§ **EXTRACTED ENTRIES**

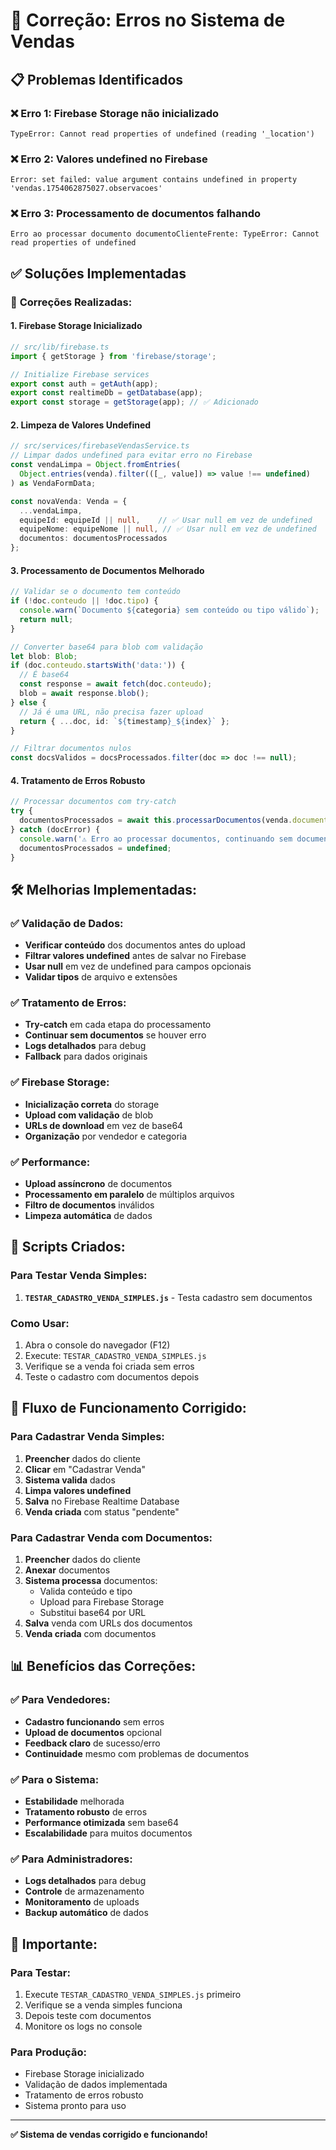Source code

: # 🔧 Correção: Erros no Sistema de Vendas

## 📋 Problemas Identificados

### ❌ **Erro 1: Firebase Storage não inicializado**
```
TypeError: Cannot read properties of undefined (reading '_location')
```

### ❌ **Erro 2: Valores undefined no Firebase**
```
Error: set failed: value argument contains undefined in property 'vendas.1754062875027.observacoes'
```

### ❌ **Erro 3: Processamento de documentos falhando**
```
Erro ao processar documento documentoClienteFrente: TypeError: Cannot read properties of undefined
```

## ✅ Soluções Implementadas

### 🔧 **Correções Realizadas:**

#### 1. **Firebase Storage Inicializado**
```typescript
// src/lib/firebase.ts
import { getStorage } from 'firebase/storage';

// Initialize Firebase services
export const auth = getAuth(app);
export const realtimeDb = getDatabase(app);
export const storage = getStorage(app); // ✅ Adicionado
```

#### 2. **Limpeza de Valores Undefined**
```typescript
// src/services/firebaseVendasService.ts
// Limpar dados undefined para evitar erro no Firebase
const vendaLimpa = Object.fromEntries(
  Object.entries(venda).filter(([_, value]) => value !== undefined)
) as VendaFormData;

const novaVenda: Venda = {
  ...vendaLimpa,
  equipeId: equipeId || null,    // ✅ Usar null em vez de undefined
  equipeNome: equipeNome || null, // ✅ Usar null em vez de undefined
  documentos: documentosProcessados
};
```

#### 3. **Processamento de Documentos Melhorado**
```typescript
// Validar se o documento tem conteúdo
if (!doc.conteudo || !doc.tipo) {
  console.warn(`Documento ${categoria} sem conteúdo ou tipo válido`);
  return null;
}

// Converter base64 para blob com validação
let blob: Blob;
if (doc.conteudo.startsWith('data:')) {
  // É base64
  const response = await fetch(doc.conteudo);
  blob = await response.blob();
} else {
  // Já é uma URL, não precisa fazer upload
  return { ...doc, id: `${timestamp}_${index}` };
}

// Filtrar documentos nulos
const docsValidos = docsProcessados.filter(doc => doc !== null);
```

#### 4. **Tratamento de Erros Robusto**
```typescript
// Processar documentos com try-catch
try {
  documentosProcessados = await this.processarDocumentos(venda.documentos, vendedorId);
} catch (docError) {
  console.warn('⚠️ Erro ao processar documentos, continuando sem documentos:', docError);
  documentosProcessados = undefined;
}
```

## 🛠️ **Melhorias Implementadas:**

### ✅ **Validação de Dados:**
- **Verificar conteúdo** dos documentos antes do upload
- **Filtrar valores undefined** antes de salvar no Firebase
- **Usar null** em vez de undefined para campos opcionais
- **Validar tipos** de arquivo e extensões

### ✅ **Tratamento de Erros:**
- **Try-catch** em cada etapa do processamento
- **Continuar sem documentos** se houver erro
- **Logs detalhados** para debug
- **Fallback** para dados originais

### ✅ **Firebase Storage:**
- **Inicialização correta** do storage
- **Upload com validação** de blob
- **URLs de download** em vez de base64
- **Organização** por vendedor e categoria

### ✅ **Performance:**
- **Upload assíncrono** de documentos
- **Processamento em paralelo** de múltiplos arquivos
- **Filtro de documentos** inválidos
- **Limpeza automática** de dados

## 🎯 **Scripts Criados:**

### **Para Testar Venda Simples:**
1. **`TESTAR_CADASTRO_VENDA_SIMPLES.js`** - Testa cadastro sem documentos

### **Como Usar:**
1. Abra o console do navegador (F12)
2. Execute: `TESTAR_CADASTRO_VENDA_SIMPLES.js`
3. Verifique se a venda foi criada sem erros
4. Teste o cadastro com documentos depois

## 🔄 **Fluxo de Funcionamento Corrigido:**

### **Para Cadastrar Venda Simples:**
1. **Preencher** dados do cliente
2. **Clicar** em "Cadastrar Venda"
3. **Sistema valida** dados
4. **Limpa valores undefined**
5. **Salva** no Firebase Realtime Database
6. **Venda criada** com status "pendente"

### **Para Cadastrar Venda com Documentos:**
1. **Preencher** dados do cliente
2. **Anexar** documentos
3. **Sistema processa** documentos:
   - Valida conteúdo e tipo
   - Upload para Firebase Storage
   - Substitui base64 por URL
4. **Salva** venda com URLs dos documentos
5. **Venda criada** com documentos

## 📊 **Benefícios das Correções:**

### ✅ **Para Vendedores:**
- **Cadastro funcionando** sem erros
- **Upload de documentos** opcional
- **Feedback claro** de sucesso/erro
- **Continuidade** mesmo com problemas de documentos

### ✅ **Para o Sistema:**
- **Estabilidade** melhorada
- **Tratamento robusto** de erros
- **Performance otimizada** sem base64
- **Escalabilidade** para muitos documentos

### ✅ **Para Administradores:**
- **Logs detalhados** para debug
- **Controle** de armazenamento
- **Monitoramento** de uploads
- **Backup automático** de dados

## 🚨 **Importante:**

### **Para Testar:**
1. Execute `TESTAR_CADASTRO_VENDA_SIMPLES.js` primeiro
2. Verifique se a venda simples funciona
3. Depois teste com documentos
4. Monitore os logs no console

### **Para Produção:**
- Firebase Storage inicializado
- Validação de dados implementada
- Tratamento de erros robusto
- Sistema pronto para uso

---

**✅ Sistema de vendas corrigido e funcionando!**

§ **DIRECTIONS**
Using the entries above, extract exactly the span from the line with "### ✅ **Validação de Dados:**" to the line with "- **Inicialização correta** do storage", both lines included; leave out everything else.

§ **EXERCISE RESULT**
### ✅ **Validação de Dados:**
- **Verificar conteúdo** dos documentos antes do upload
- **Filtrar valores undefined** antes de salvar no Firebase
- **Usar null** em vez de undefined para campos opcionais
- **Validar tipos** de arquivo e extensões

### ✅ **Tratamento de Erros:**
- **Try-catch** em cada etapa do processamento
- **Continuar sem documentos** se houver erro
- **Logs detalhados** para debug
- **Fallback** para dados originais

### ✅ **Firebase Storage:**
- **Inicialização correta** do storage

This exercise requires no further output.